The pressure remains constant as long as the production and absorption of aqueous is equal.


What is glaucoma?

Glaucoma is an increase in IOP. This is measured using an instrument called a tonometer. The cause of glaucoma is related to inadequate drainage of aqueous rather than its over production. Glaucoma may be primary or secondary.


Primary glaucoma results in increased intra-ocular pressure in a healthy eye. Some breeds are more prone than others. It occurs due to inherited anatomical abnormalities in the drainage angle. For example, in narrow angle glaucoma there is a shallow anterior chamber which causes the iris to block the iridocorneal angle interfering with the filtration. Abnormalities in the drainage angle (goniodysgenesis) can lead to a raised IOP in middle age.


Secondary glaucoma results in increased intra-ocular pressure due to disease or injury to the eye. This is the most common cause of glaucoma in dogs and cats. Causes include: 


         Uveitis (inflammation) resulting in debris and scar tissue blocking the drainage angle, and severe intra-ocular infections.


         Tumors which cause physical blockage of the iridocorneal angle.

         Intra-ocular bleeding.

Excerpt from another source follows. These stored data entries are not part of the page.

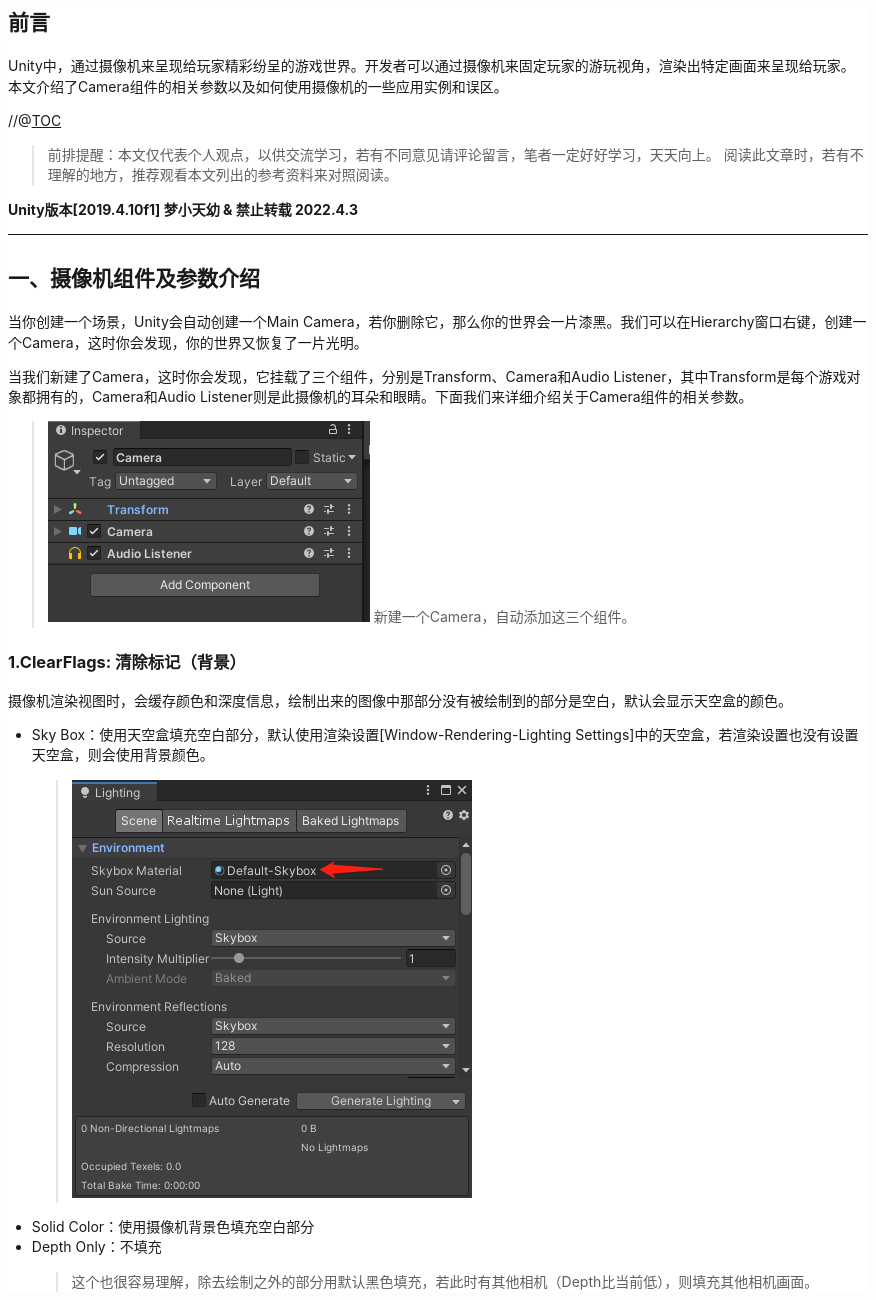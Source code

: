 ## 前言

Unity中，通过摄像机来呈现给玩家精彩纷呈的游戏世界。开发者可以通过摄像机来固定玩家的游玩视角，渲染出特定画面来呈现给玩家。本文介绍了Camera组件的相关参数以及如何使用摄像机的一些应用实例和误区。

//@[TOC](目录)

> 前排提醒：本文仅代表个人观点，以供交流学习，若有不同意见请评论留言，笔者一定好好学习，天天向上。
> 阅读此文章时，若有不理解的地方，推荐观看本文列出的参考资料来对照阅读。

**Unity版本[2019.4.10f1] 梦小天幼 & 禁止转载 2022.4.3**

---

## 一、摄像机组件及参数介绍
当你创建一个场景，Unity会自动创建一个Main Camera，若你删除它，那么你的世界会一片漆黑。我们可以在Hierarchy窗口右键，创建一个Camera，这时你会发现，你的世界又恢复了一片光明。

当我们新建了Camera，这时你会发现，它挂载了三个组件，分别是Transform、Camera和Audio Listener，其中Transform是每个游戏对象都拥有的，Camera和Audio Listener则是此摄像机的耳朵和眼睛。下面我们来详细介绍关于Camera组件的相关参数。
> <img src="img/p1-1.png"/>
> 新建一个Camera，自动添加这三个组件。

### 1.ClearFlags: 清除标记（背景）
摄像机渲染视图时，会缓存颜色和深度信息，绘制出来的图像中那部分没有被绘制到的部分是空白，默认会显示天空盒的颜色。
* Sky Box：使用天空盒填充空白部分，默认使用渲染设置[Window-Rendering-Lighting Settings]中的天空盒，若渲染设置也没有设置天空盒，则会使用背景颜色。
    > <img src="img/p1-2.png">
* Solid Color：使用摄像机背景色填充空白部分
* Depth Only：不填充
    > 这个也很容易理解，除去绘制之外的部分用默认黑色填充，若此时有其他相机（Depth比当前低），则填充其他相机画面。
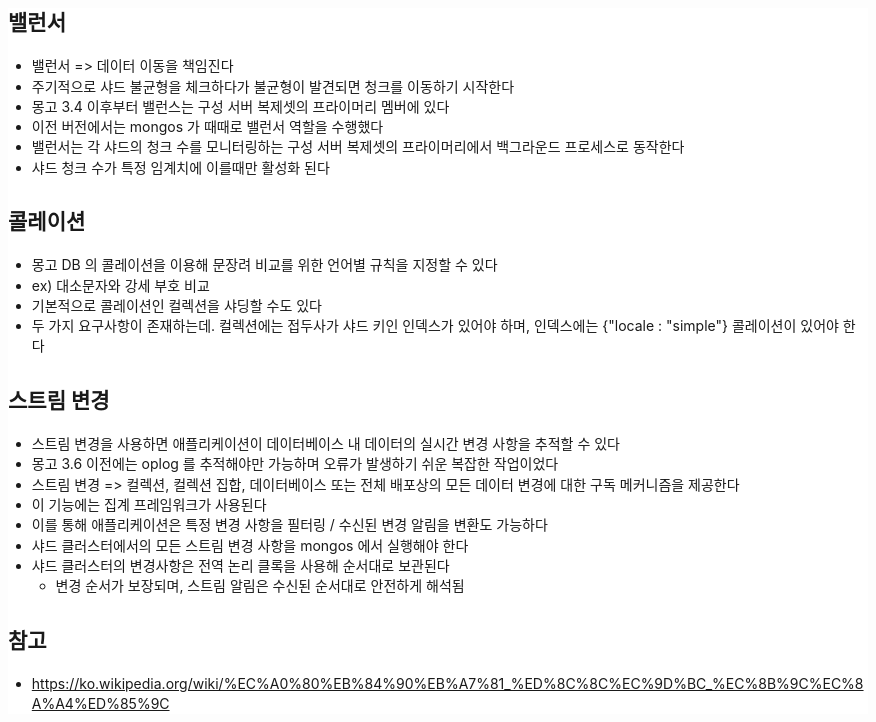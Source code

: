 ## 밸런서
- 밸런서 => 데이터 이동을 책임진다
- 주기적으로 샤드 불균형을 체크하다가 불균형이 발견되면 청크를 이동하기 시작한다
- 몽고 3.4 이후부터 밸런스는 구성 서버 복제셋의 프라이머리 멤버에 있다
- 이전 버전에서는 mongos 가 때때로 밸런서 역할을 수행했다
- 밸런서는 각 샤드의 청크 수를 모니터링하는 구성 서버 복제셋의 프라이머리에서 백그라운드 프로세스로 동작한다
- 샤드 청크 수가 특정 임계치에 이를때만 활성화 된다

## 콜레이션
- 몽고 DB 의 콜레이션을 이용해 문장려 비교를 위한 언어별 규칙을 지정할 수 있다
- ex) 대소문자와 강세 부호 비교
- 기본적으로 콜레이션인 컬렉션을 샤딩할 수도 있다
- 두 가지 요구사항이 존재하는데. 컬렉션에는 접두사가 샤드 키인 인덱스가 있어야 하며, 인덱스에는 {"locale : "simple"} 콜레이션이 있어야 한다

## 스트림 변경
- 스트림 변경을 사용하면 애플리케이션이 데이터베이스 내 데이터의 실시간 변경 사항을 추적할 수 있다
- 몽고 3.6 이전에는 oplog 를 추적해야만 가능하며 오류가 발생하기 쉬운 복잡한 작업이었다
- 스트림 변경 => 컬렉션, 컬렉션 집합, 데이터베이스 또는 전체 배포상의 모든 데이터 변경에 대한 구독 메커니즘을 제공한다
- 이 기능에는 집계 프레임워크가 사용된다
- 이를 통해 애플리케이션은 특정 변경 사항을 필터링 / 수신된 변경 알림을 변환도 가능하다
- 샤드 클러스터에서의 모든 스트림 변경 사항을 mongos 에서 실행해야 한다
- 샤드 클러스터의 변경사항은 전역 논리 클록을 사용해 순서대로 보관된다
  - 변경 순서가 보장되며, 스트림 알림은 수신된 순서대로 안전하게 해석됨

## 참고
- https://ko.wikipedia.org/wiki/%EC%A0%80%EB%84%90%EB%A7%81_%ED%8C%8C%EC%9D%BC_%EC%8B%9C%EC%8A%A4%ED%85%9C
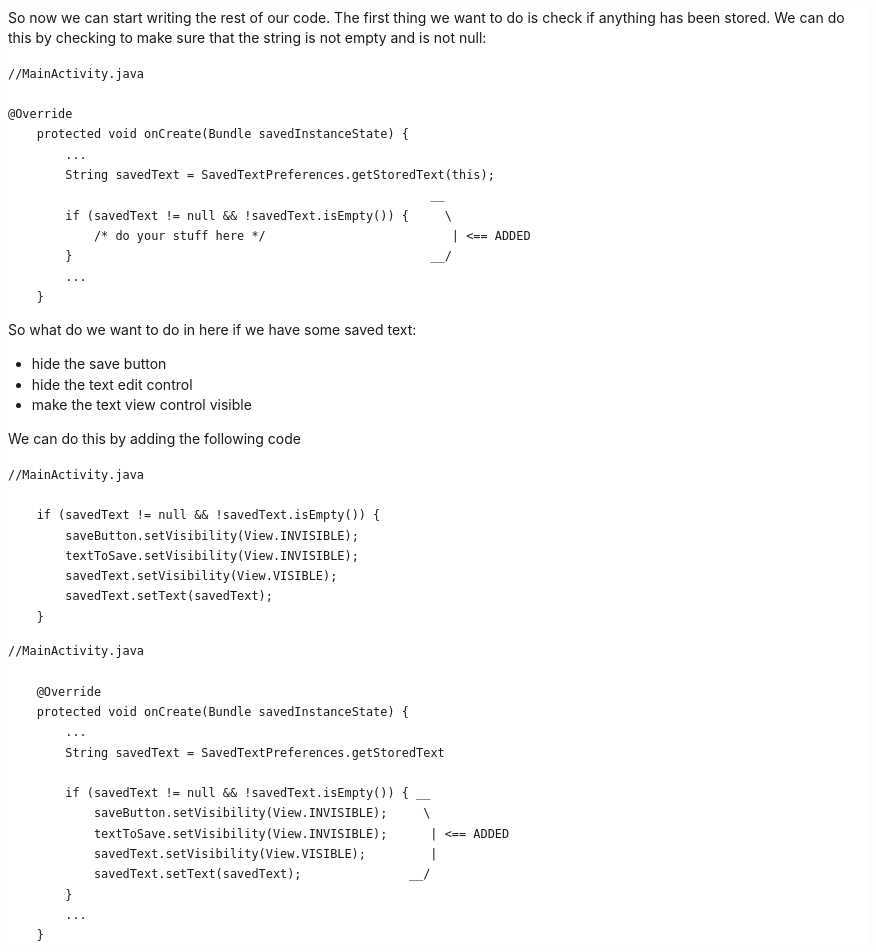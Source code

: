 
So now we can start writing the rest of our code.
The first thing we want to do is check if anything has been stored. We can do this by checking to make sure that the string is not empty and is not null:

```
//MainActivity.java

@Override
    protected void onCreate(Bundle savedInstanceState) {
        ...
        String savedText = SavedTextPreferences.getStoredText(this);
                                                           __
        if (savedText != null && !savedText.isEmpty()) {     \
            /* do your stuff here */                          | <== ADDED
        }                                                  __/
        ...
    }

```

So what do we want to do in here if we have some saved text:

* hide the save button
* hide the text edit control
* make the text view control visible

We can do this by adding the following code

```
//MainActivity.java

    if (savedText != null && !savedText.isEmpty()) {
        saveButton.setVisibility(View.INVISIBLE);
        textToSave.setVisibility(View.INVISIBLE);
        savedText.setVisibility(View.VISIBLE);
        savedText.setText(savedText);
    }
```

```
//MainActivity.java

    @Override
    protected void onCreate(Bundle savedInstanceState) {
        ...
        String savedText = SavedTextPreferences.getStoredText   

        if (savedText != null && !savedText.isEmpty()) { __    
            saveButton.setVisibility(View.INVISIBLE);     \
            textToSave.setVisibility(View.INVISIBLE);      | <== ADDED
            savedText.setVisibility(View.VISIBLE);         |
            savedText.setText(savedText);               __/         
        }                                                  
        ...
    }

```

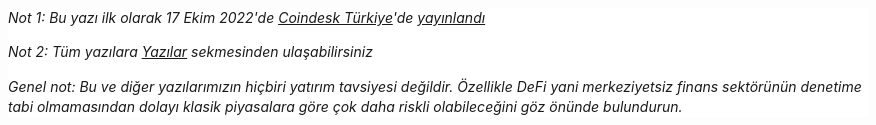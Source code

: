 *Not 1: Bu yazı ilk olarak 17 Ekim 2022'de [Coindesk Türkiye](https://www.coindeskturkiye.com/)'de [yayınlandı](https://www.coindeskturkiye.com/yazarlar/turan-sert/ftx-olayi-ve-defiye-etkisi-2696)*

*Not 2: Tüm yazılara [Yazılar](/articles/) sekmesinden ulaşabilirsiniz*

*Genel not: Bu ve diğer yazılarımızın hiçbiri yatırım tavsiyesi değildir. Özellikle DeFi yani merkeziyetsiz finans sektörünün denetime tabi olmamasından dolayı klasik piyasalara göre çok daha riskli olabileceğini göz önünde bulundurun.*
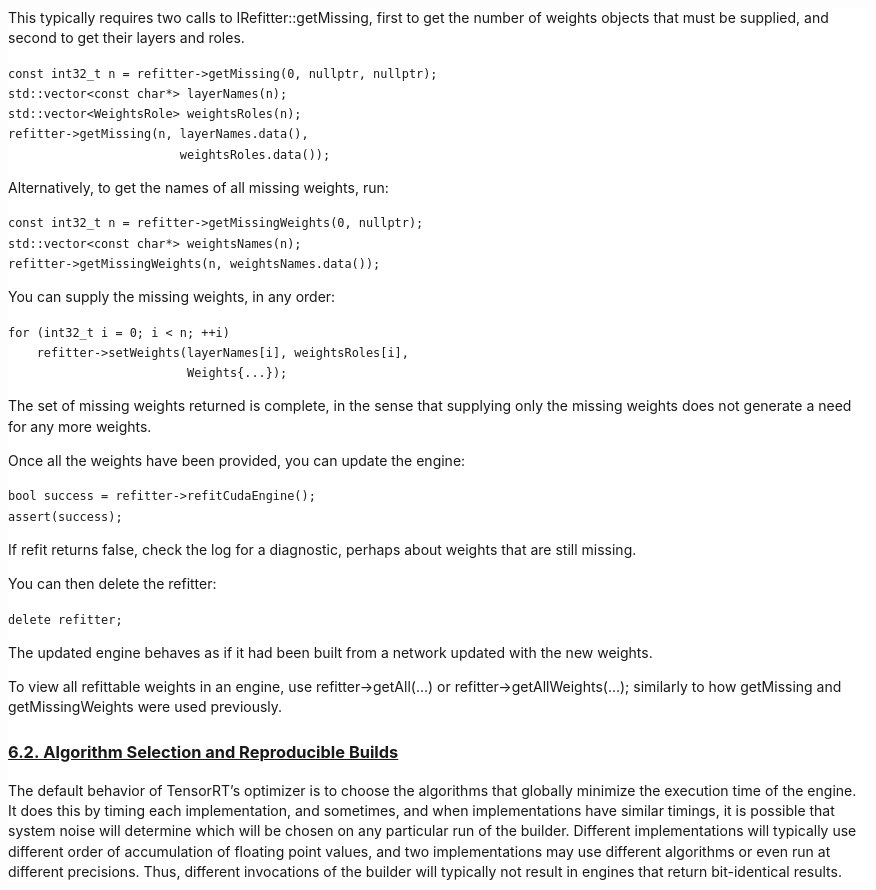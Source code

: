 This typically requires two calls to IRefitter::getMissing, first to get the number of weights objects that must be supplied, and second to get their layers and roles.

```plain
const int32_t n = refitter->getMissing(0, nullptr, nullptr);
std::vector<const char*> layerNames(n);
std::vector<WeightsRole> weightsRoles(n);
refitter->getMissing(n, layerNames.data(), 
                        weightsRoles.data());
```

Alternatively, to get the names of all missing weights, run:

```plain
const int32_t n = refitter->getMissingWeights(0, nullptr);
std::vector<const char*> weightsNames(n);
refitter->getMissingWeights(n, weightsNames.data());
```

You can supply the missing weights, in any order:

```plain
for (int32_t i = 0; i < n; ++i)
    refitter->setWeights(layerNames[i], weightsRoles[i],
                         Weights{...});
```

The set of missing weights returned is complete, in the sense that supplying only the missing weights does not generate a need for any more weights.

Once all the weights have been provided, you can update the engine:

```plain
bool success = refitter->refitCudaEngine();
assert(success);
```

If refit returns false, check the log for a diagnostic, perhaps about weights that are still missing.

You can then delete the refitter:

```plain
delete refitter;
```

The updated engine behaves as if it had been built from a network updated with the new weights.

To view all refittable weights in an engine, use refitter->getAll(...) or refitter->getAllWeights(...); similarly to how getMissing and getMissingWeights were used previously.

### [6.2. Algorithm Selection and Reproducible Builds](#algorithm-select)

The default behavior of TensorRT’s optimizer is to choose the algorithms that globally minimize the execution time of the engine. It does this by timing each implementation, and sometimes, and when implementations have similar timings, it is possible that system noise will determine which will be chosen on any particular run of the builder. Different implementations will typically use different order of accumulation of floating point values, and two implementations may use different algorithms or even run at different precisions. Thus, different invocations of the builder will typically not result in engines that return bit-identical results.

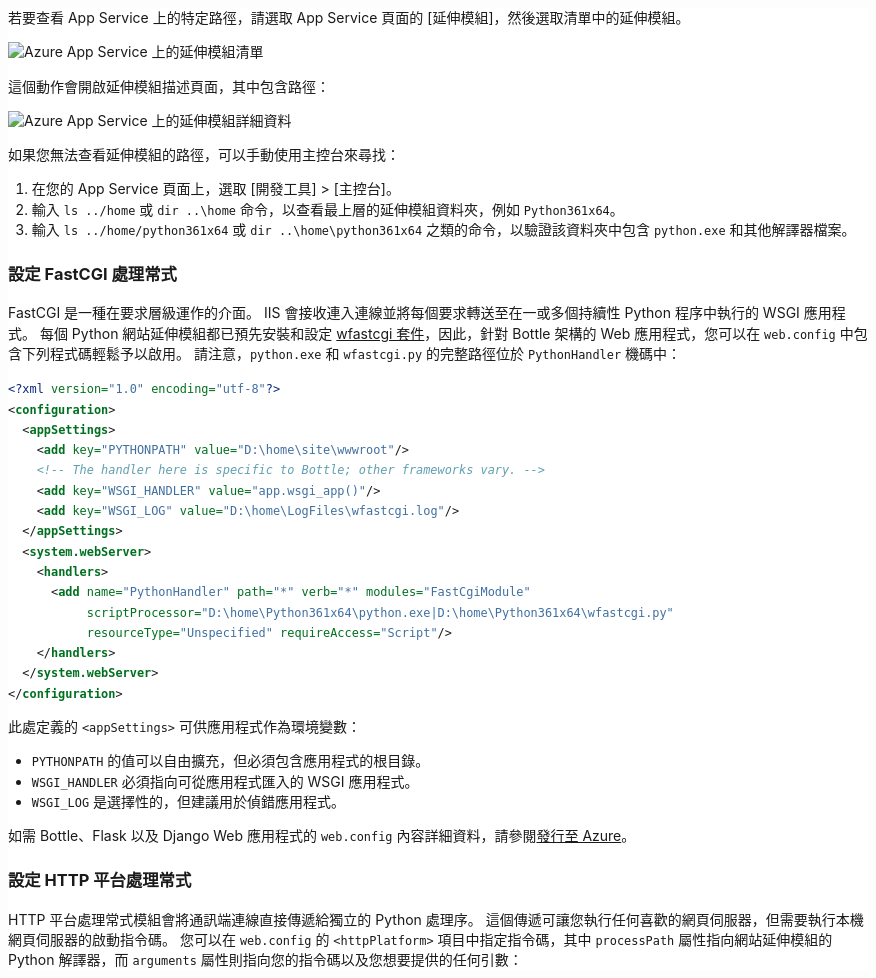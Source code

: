 若要查看 App Service 上的特定路徑，請選取 App Service 頁面的 [延伸模組]，然後選取清單中的延伸模組。

![Azure App Service 上的延伸模組清單](media/python-on-azure-extension-list.png)

這個動作會開啟延伸模組描述頁面，其中包含路徑：

![Azure App Service 上的延伸模組詳細資料](media/python-on-azure-extension-detail.png)

如果您無法查看延伸模組的路徑，可以手動使用主控台來尋找：

1. 在您的 App Service 頁面上，選取 [開發工具] > [主控台]。
1. 輸入 `ls ../home` 或 `dir ..\home` 命令，以查看最上層的延伸模組資料夾，例如 `Python361x64`。
1. 輸入 `ls ../home/python361x64` 或 `dir ..\home\python361x64` 之類的命令，以驗證該資料夾中包含 `python.exe` 和其他解譯器檔案。

### <a name="configuring-the-fastcgi-handler"></a>設定 FastCGI 處理常式

FastCGI 是一種在要求層級運作的介面。 IIS 會接收連入連線並將每個要求轉送至在一或多個持續性 Python 程序中執行的 WSGI 應用程式。 每個 Python 網站延伸模組都已預先安裝和設定 [wfastcgi 套件](https://pypi.io/project/wfastcgi)，因此，針對 Bottle 架構的 Web 應用程式，您可以在 `web.config` 中包含下列程式碼輕鬆予以啟用。 請注意，`python.exe` 和 `wfastcgi.py` 的完整路徑位於 `PythonHandler` 機碼中：

```xml
<?xml version="1.0" encoding="utf-8"?>
<configuration>
  <appSettings>
    <add key="PYTHONPATH" value="D:\home\site\wwwroot"/>
    <!-- The handler here is specific to Bottle; other frameworks vary. -->
    <add key="WSGI_HANDLER" value="app.wsgi_app()"/>
    <add key="WSGI_LOG" value="D:\home\LogFiles\wfastcgi.log"/>
  </appSettings>
  <system.webServer>
    <handlers>
      <add name="PythonHandler" path="*" verb="*" modules="FastCgiModule"
           scriptProcessor="D:\home\Python361x64\python.exe|D:\home\Python361x64\wfastcgi.py"
           resourceType="Unspecified" requireAccess="Script"/>
    </handlers>
  </system.webServer>
</configuration>
```

此處定義的 `<appSettings>` 可供應用程式作為環境變數：

- `PYTHONPATH` 的值可以自由擴充，但必須包含應用程式的根目錄。
- `WSGI_HANDLER` 必須指向可從應用程式匯入的 WSGI 應用程式。
- `WSGI_LOG` 是選擇性的，但建議用於偵錯應用程式。 

如需 Bottle、Flask 以及 Django Web 應用程式的 `web.config` 內容詳細資料，請參閱[發行至 Azure](publishing-python-web-applications-to-azure-from-visual-studio.md)。

### <a name="configuring-the-httpplatform-handler"></a>設定 HTTP 平台處理常式

HTTP 平台處理常式模組會將通訊端連線直接傳遞給獨立的 Python 處理序。 這個傳遞可讓您執行任何喜歡的網頁伺服器，但需要執行本機網頁伺服器的啟動指令碼。 您可以在 `web.config` 的 `<httpPlatform>` 項目中指定指令碼，其中 `processPath` 屬性指向網站延伸模組的 Python 解譯器，而 `arguments` 屬性則指向您的指令碼以及您想要提供的任何引數：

The blood clot can  prevent drainage of the aqueous humor.

         Damage to the lens. Lens proteins leaking into the eye as a result of a ruptured lens can cause a reaction which results in swelling and blockage of the drainage angle.


         Anterior dislocation of lens. The lens falls forward and physically blocks the drainage angle or pupil such that fluid is trapped behind the dislocated lens.


How is glaucoma diagnosed?


The most common clinical signs noted by owners are:


         Ocular pain, your dog may partially closed and rub at the eye. He may turn away as you touch or pet the side of his head.


         A watery discharge from the eye and the dog becomes depressed.


         Physical swelling and bulging of the eyeball become obvious. The white of the eye looks  red and engorged.


         The cornea or clear part of the eye may become cloudy (usually bluish in color).


         Blindness. Blindness can occur very quickly unless the increased IOP is reduced.


All these signs can occur very suddenly with acute glaucoma. In chronic glaucoma they develop more slowly. They may have been present for some time before your pet shows any signs of discomfort or clinical signs.


Diagnosis depends upon accurate IOP measurement (tonometry) and internal eye examination using special instruments.


Acute glaucoma is an emergency. Sometimes referral to a veterinary ophthalmologist is necessary.



It is important to reduce the IOP as quickly as possible to reduce the risk of irreversible damage and blindness.


It is also important to treat any underlying disease that may be responsible for the glaucoma.


Medical treatment often must be combined with surgery. Analgesics are prescribed to control the pain and discomfort associated with the condition.